Kitab suci yang kering, hanyalah sebagai tanah kosong yang perlu di
cangkul, dipupuk dan ditanami. Untuk itulah diperlukan kitab suci basah,
atau yang terdapat dalam diri manusia. Kitab suci sebagai formaslisme
syariat yang harus menemukan benih yang tepat, yakni hati yang bersih,
dan penanam yang tepat pula. Itulah sang salik, yang hatinya bersih, dan
segenap jiwanya diarahkan kepada Allah. Hal ini menjadi salah satu
berimbangan antara syariat dan makrifat. Berikut penulis petikkan dari
serat nitisruti pupuh dhandhanggula bait 11~14 karya sunan kajenar yang
terjemahanya sebagi berikut:
“” Maksud ajaran yang permulaan mengenai kududukan uluma, bilamana
sudah benar sesuai penempatanya, jujurnya perasaan didalam hati tiada
tabir, karena sudah waspada kedudukanya yang di sembah dan yang
menyembah, menjadi biasa dalam keberadaan sejati, menjadi mulia yang
sebenarnya, selarasnya yang demikian itu sebenarnya, tidak terbuka dalam
hati manusia, yang tanpa pengetahuan, dan yang masih bodoh, sungguh
bodoh pemikiranya, oleh karena itu haruslah, hati terus berusaha,
mengambil teladan guru, kepada para ulama yang mahir, sebagai kemuliaan
sejati. Maksud rasa hati yang sudah sampai pada kebenaran, kotoran diri
sudah sirna, mencegah segala yang tidak baik, bagaikan tubuh yang
cantik, yang demikian itu bilamana, sudah sampai luar dalam, akhirnya
selaras bersih tak bercampur, dalam dalam suasana yang indah yang di
sebut benar-benar sirna sifat manusiawinya. Jelas sekali sebenarnya yang
demikian itu sudah tak ada gusti dan hamba, karena sudah sirna rasanya,
sedangkan yang tidak tau ,pengetahuan yang diuraikan, tak dapat
diceritakan bagaimana cara hidupnya, sudah penuh bisa, hanya kedurjanaan
yang dilakukan, lain halnya bagi yang sudah kokoh budinya…””

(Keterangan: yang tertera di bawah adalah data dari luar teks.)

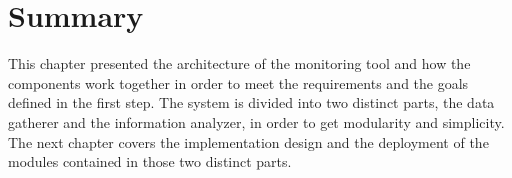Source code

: \section{Summary}
This chapter presented the architecture of the monitoring tool and how the components work together in order to meet the requirements and the goals defined in the first step. The system is divided into two distinct parts, the data gatherer and the information analyzer, in order to get modularity and simplicity. The next chapter covers the implementation design and the deployment of the modules contained in those two distinct parts.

Pupuh diatas sangat mewakili ajaran mistik dan makrifat islam jawa.
Terutama yang di sebarkan oleh sunan kajenar dan sunan kaliajaga. Mistik
makrifat yang secara mudahnya berarti “inisiasi” adalah praktek kontak
spiritual langsung dengan Tuhan melalui kontemplasi atau pengalaman
psikologis. Oleh karenanya rahasia dan rasanya hanya dapat dirasakan
oleh pelakunya saja, dan masing-masing pelaku ( salik ) akan selalu
memiliki pengalaman yang berbeda-beda. Namun secara jelas dan tegas
dapat dinyatakan bahwa tanpa laku, tanpa penghayatan langsung dan nyata,
maka keadaan yang sesungguhnya dari pengalaman keagamaan, rasa agama
(al-halawat al-iman), atau apa pun namanya dari buah lelaku tersebut
niscaya tidak dapat dirasakan dan tidak bisa diperoleh.
Demikian pula pengetahuan keagamaan sedalam apapun tidaklah bisa
disebut sebagai makrifat. Mendalamnya ilmu syariat juga belum bisa tentu
sanggup mengantarkan pemilikannya sampai pada kemakrifatan. Mungkin
mereka mengetahui tentang Tuhan. Ia tahu segala sifat-sifatnya melalui
buku dan guru. Karena mereka tahu tapi tidak pernah kontak, maka
hasilnya juga menjadi kurang benar. Maka dalam makrifat di butuhkan
lelaku. Dalam bahasa sufi, makrifat merupakan buah dari perjalanan,
suluk, seorang hamba kepada Tuhannya. Dari proses perjalanan itulah maka
akan tercapai makrifatullah. Dan di ketahui secara jelas apa itu
sangkan paraning dumadi( inna lillahi wa inna ilaihi raji’un).
Dalam hal ini syariat bukanlah sekedar aturan-aturan formal
keagamaan, yakni yang sering hanya dibatasi sebagai fiqih. Sekarng ini
kata-kata “syariat islam” telah direduksi oleh para agamawan hanya
sebatas fiqih, aturan formal keagamaan yang dibakukan dalam berbagai
karya hukum keagamaan oleh manusia. Fiqih sebenarnya hanyalah produk
perjalanan ulama dalam sejarah islam, bukan syariat itu sendiri.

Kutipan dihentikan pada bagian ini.